Caches load data for two reasons:
demand misses: a load or store instruction accessed a byte that wasn't in any of the currently-hot cache lines.
Near-future accesses to the same byte (or int or whatever) will hit in cache (temporal locality). Near-future access to nearby bytes in the same cache line will also hit (spatial locality). Looping over a multi-dimensional array in the wrong order, or looping over an array of structs accessing only one member, is really bad because the whole cache line has to be loaded but you only use a small part of it.

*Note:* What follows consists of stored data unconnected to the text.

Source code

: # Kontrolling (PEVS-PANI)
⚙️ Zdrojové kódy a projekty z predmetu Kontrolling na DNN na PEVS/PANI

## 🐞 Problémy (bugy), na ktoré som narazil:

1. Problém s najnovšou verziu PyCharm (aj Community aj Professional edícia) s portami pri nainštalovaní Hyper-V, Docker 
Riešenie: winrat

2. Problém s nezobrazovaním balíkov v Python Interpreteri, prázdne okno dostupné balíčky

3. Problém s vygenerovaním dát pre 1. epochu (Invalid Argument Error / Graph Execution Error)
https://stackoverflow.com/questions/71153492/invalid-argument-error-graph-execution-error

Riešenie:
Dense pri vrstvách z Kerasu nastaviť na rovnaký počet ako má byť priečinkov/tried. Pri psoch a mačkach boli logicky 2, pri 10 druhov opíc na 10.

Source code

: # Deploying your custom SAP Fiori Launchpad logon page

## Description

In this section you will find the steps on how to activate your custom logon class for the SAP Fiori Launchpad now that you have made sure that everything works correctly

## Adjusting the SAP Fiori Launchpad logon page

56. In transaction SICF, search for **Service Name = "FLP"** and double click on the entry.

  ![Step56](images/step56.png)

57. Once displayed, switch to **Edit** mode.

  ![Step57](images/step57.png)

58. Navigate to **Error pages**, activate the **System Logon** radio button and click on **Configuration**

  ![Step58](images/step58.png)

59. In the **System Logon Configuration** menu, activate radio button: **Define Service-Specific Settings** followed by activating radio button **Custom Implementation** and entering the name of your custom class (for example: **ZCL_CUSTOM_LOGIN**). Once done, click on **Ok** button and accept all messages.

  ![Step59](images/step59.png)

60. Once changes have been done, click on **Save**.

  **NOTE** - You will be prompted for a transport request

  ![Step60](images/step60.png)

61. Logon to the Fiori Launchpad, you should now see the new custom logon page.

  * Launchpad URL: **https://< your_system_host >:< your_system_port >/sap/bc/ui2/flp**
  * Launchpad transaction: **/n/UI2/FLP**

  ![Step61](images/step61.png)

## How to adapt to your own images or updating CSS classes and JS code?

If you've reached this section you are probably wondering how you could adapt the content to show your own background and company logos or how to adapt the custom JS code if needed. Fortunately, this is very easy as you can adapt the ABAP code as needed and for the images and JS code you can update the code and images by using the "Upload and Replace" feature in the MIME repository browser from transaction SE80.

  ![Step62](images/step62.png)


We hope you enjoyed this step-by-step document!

prefetching: after a couple sequential accesses, the hardware prefetcher notices this pattern and starts loading caches lines that haven't been accessed yet, so hopefully there won't be a cache miss when the program does access it. For a specific example of HW prefetcher behaviour, Intel's optimization manual describes the HW prefetchers in various specific CPUs (see the x86 tag wiki for links), and points out that they only operate when the memory system isn't already flooded with demand misses.
There's also software prefetching: Software can run an instruction that tells the CPU it will access something soon. But the program keeps running even if the memory wasn't ready yet, because it's only a hint. The program doesn't get stuck waiting for a cache miss. Modern hardware prefetching is very good, and software-prefetching is usually a waste of time. It can be useful for something like a binary-search, where you can prefetch both the 1/4 and 3/4 locations before looking at the new middle.

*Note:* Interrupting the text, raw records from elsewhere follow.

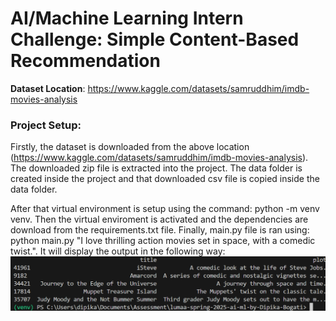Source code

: # AI/Machine Learning Intern Challenge: Simple Content-Based Recommendation

**Dataset Location**:
https://www.kaggle.com/datasets/samruddhim/imdb-movies-analysis


### Project Setup:

Firstly, the dataset is downloaded from the above location (https://www.kaggle.com/datasets/samruddhim/imdb-movies-analysis). The downloaded zip file is extracted into the project. The data folder is created inside the project and that downloaded csv file is copied inside the data folder. 

After that virtual environment is setup using the command: python -m venv venv. Then the virtual enviroment is activated and the dependencies are download from the requirements.txt file. Finally, main.py file is ran using: python main.py "I love thrilling action movies set in space, with a comedic twist.". It will display the output in the following way:
![alt text](output/image.png)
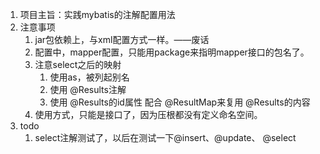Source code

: 1.  项目主旨：实践mybatis的注解配置用法
2.  注意事项
    1.  jar包依赖上，与xml配置方式一样。——废话
    2.  配置中，mapper配置，只能用package来指明mapper接口的包名了。
    3.  注意select之后的映射
        1.  使用as，被列起别名
        2.  使用 @Results注解
        3.  使用 @Results的id属性 配合 @ResultMap来复用 @Results的内容
    4.  使用方式，只能是接口了，因为压根都没有定义命名空间。
3.  todo
    1.  select注解测试了，以后在测试一下@insert、@update、 @select
    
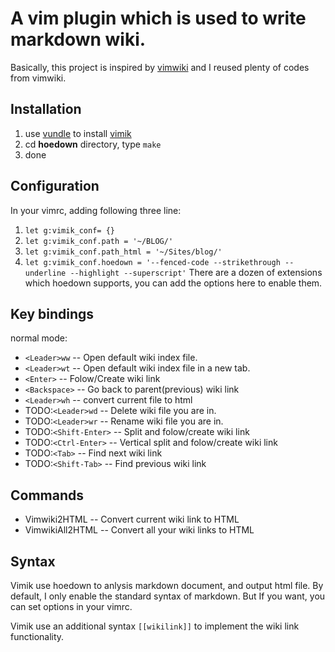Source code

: # A vim plugin which is used to write markdown wiki.

Basically, this project is inspired by [vimwiki](https://github.com/vimwiki/vimwiki) and I reused plenty of codes from vimwiki.

## Installation
1. use [vundle](https://github.com/VundleVim/Vundle.vim) to install [vimik](https://github.com/xrfind/vimik)
2. cd **hoedown** directory, type `make`
3. done

## Configuration
In your vimrc, adding following three line:

1. `let g:vimik_conf= {}`
2. `let g:vimik_conf.path = '~/BLOG/'`
3. `let g:vimik_conf.path_html = '~/Sites/blog/'`
4. `let g:vimik_conf.hoedown = '--fenced-code --strikethrough --underline --highlight --superscript'`
	There are a dozen of extensions which hoedown supports, you can add the options here to enable them.

## Key bindings
normal mode:
* `<Leader>ww` -- Open default wiki index file.
* `<Leader>wt` -- Open default wiki index file in a new tab.
* `<Enter>` -- Folow/Create wiki link
* `<Backspace>` -- Go back to parent(previous) wiki link
* `<Leader>wh` -- convert current file to html
* TODO:`<Leader>wd` -- Delete wiki file you are in.
* TODO:`<Leader>wr` -- Rename wiki file you are in.
* TODO:`<Shift-Enter>` -- Split and folow/create wiki link
* TODO:`<Ctrl-Enter>` -- Vertical split and folow/create wiki link
* TODO:`<Tab>` -- Find next wiki link
* TODO:`<Shift-Tab>` -- Find previous wiki link

## Commands
* Vimwiki2HTML -- Convert current wiki link to HTML
* VimwikiAll2HTML -- Convert all your wiki links to HTML

## Syntax
Vimik use hoedown to anlysis markdown document, and output html file.
By default, I only enable the standard syntax of markdown.
But If you want, you can set options in your vimrc.

Vimik use an additional syntax `[[wikilink]]` to implement the wiki link functionality.

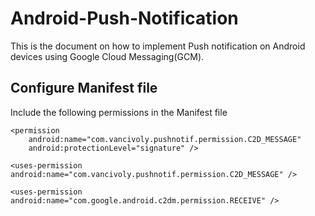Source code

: Android-Push-Notification
=========================

This is the document on how to implement Push notification on Android devices using Google Cloud Messaging(GCM).

Configure Manifest file 
-----------------------

Include the following permissions in the Manifest file

<!-- Permission to receive GCM messages -->
    <permission
        android:name="com.vancivoly.pushnotif.permission.C2D_MESSAGE"
        android:protectionLevel="signature" />

    <uses-permission android:name="com.vancivoly.pushnotif.permission.C2D_MESSAGE" />
<!-- App receives GCM messages -->
    <uses-permission android:name="com.google.android.c2dm.permission.RECEIVE" />
    
    
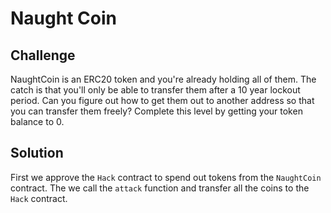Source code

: # Naught Coin

## Challenge

NaughtCoin is an ERC20 token and you're already holding all of them. The catch is that you'll only be able to transfer them after a 10 year lockout period. Can you figure out how to get them out to another address so that you can transfer them freely? Complete this level by getting your token balance to 0.

## Solution

First we approve the `Hack` contract to spend out tokens from the `NaughtCoin` contract. The we call the `attack` function and transfer all the coins to the `Hack` contract.

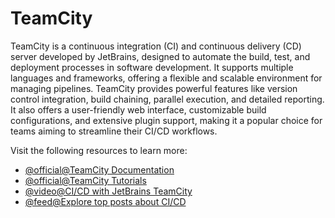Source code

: # TeamCity

TeamCity is a continuous integration (CI) and continuous delivery (CD) server developed by JetBrains, designed to automate the build, test, and deployment processes in software development. It supports multiple languages and frameworks, offering a flexible and scalable environment for managing pipelines. TeamCity provides powerful features like version control integration, build chaining, parallel execution, and detailed reporting. It also offers a user-friendly web interface, customizable build configurations, and extensive plugin support, making it a popular choice for teams aiming to streamline their CI/CD workflows.

Visit the following resources to learn more:

- [@official@TeamCity Documentation](https://www.jetbrains.com/help/teamcity/teamcity-documentation.html)
- [@official@TeamCity Tutorials](https://www.jetbrains.com/teamcity/tutorials/)
- [@video@CI/CD with JetBrains TeamCity](https://www.youtube.com/watch?v=zqi4fDF-S60)
- [@feed@Explore top posts about CI/CD](https://app.daily.dev/tags/cicd?ref=roadmapsh)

Do not add software prefetching without testing that it actually speeds up your real code. Even if HW prefetching doesn't do a good job, SW prefetching may not help, or might hurt. Out-of-order execution in general does a lot to hide cache-miss latency.
Usually a cache is "full", and loading a new line requires discarding an old line. Caches usually implement an LRU replacement policy by ordering the tags within a set, so every access to a cache line moves it to the most-recently-used position.
Take an example of an 8-way associative cache:
A 64B chunk of memory can be cached by any one of 8 "ways" in the set that it maps to. Part of the address bits are used as an "index" to select a set of tags. (See this question for an example of splitting an address into tag | index | offset-within-cache-line
. The OP is confused about how it works, but has a useful ASCII diagram.)
Hit/miss determination doesn't depend on order. A fast cache (like an L1 cache) will typically check all 8 tags in parallel to find the one (if any) that matches the high bits of the address.
When we need space for a new line, we need to choose one of the 8 current tags to replace (and put the data in its associated 64B storage array). If any are currently in the Invalid state (not caching anything), then the choice is obvious. In the normal case, all 8 tags are already valid.
But we can store additional data with the tags, enough to store an ordering. Every time a cache hit happens, the ordering for the tags within the set is updated to put the line with the hit in the MRU position.
When a new line needs to be allocated, evict the LRU tag, and insert the new line at the MRU position.
The standard LRU policy means that looping over an array that's just slightly too large to fit in cache means you will never see any cache hits, because by the time you come back to the same address, it's been evicted. Some CPUs use a sophisticated replacement policy to avoid this: e.g. Intel IvyBridge's large shared L3 cache uses an adaptive replacement policy that decides on the fly when to allocate new lines in the LRU position, so new allocations evict other recently-allocated lines, preserving lines that do have future value. This takes extra logic, so is only done in large / slow caches, not in the faster L2 and L1 caches.
(Why all 8 tags are usually valid, even at the start of your program:
By the time execution reaches the start of your program, the kernel has already run a bunch of code on the same CPU that will be running your program. Typical modern caches are physically indexed and tagged (the VIPT L1 speed trick avoids aliasing, and is really equivalent to index translation being free, not really to using virtual indexing), so caches don't have to be flushed on context switches. i.e. they cache physical memory, regardless of changes in virtual-to-physical translation caused by page tables.)
You should read Ulrich Drepper's What Every Programmer Should Know About Memory article. IIRC, he goes through the basics of what triggers a load.
Some of Ulrich's specific advice is a bit dated by now; prefetching threads were useful on Pentium 4 but generally aren't anymore. HW prefetchers are smarter now, and Hyperthreading is good enough to just run two full threads.
Wikipedia's CPU Cache article also explains some details about caches, including eviction policy (how the CPU chooses which line to discard when loading a new line).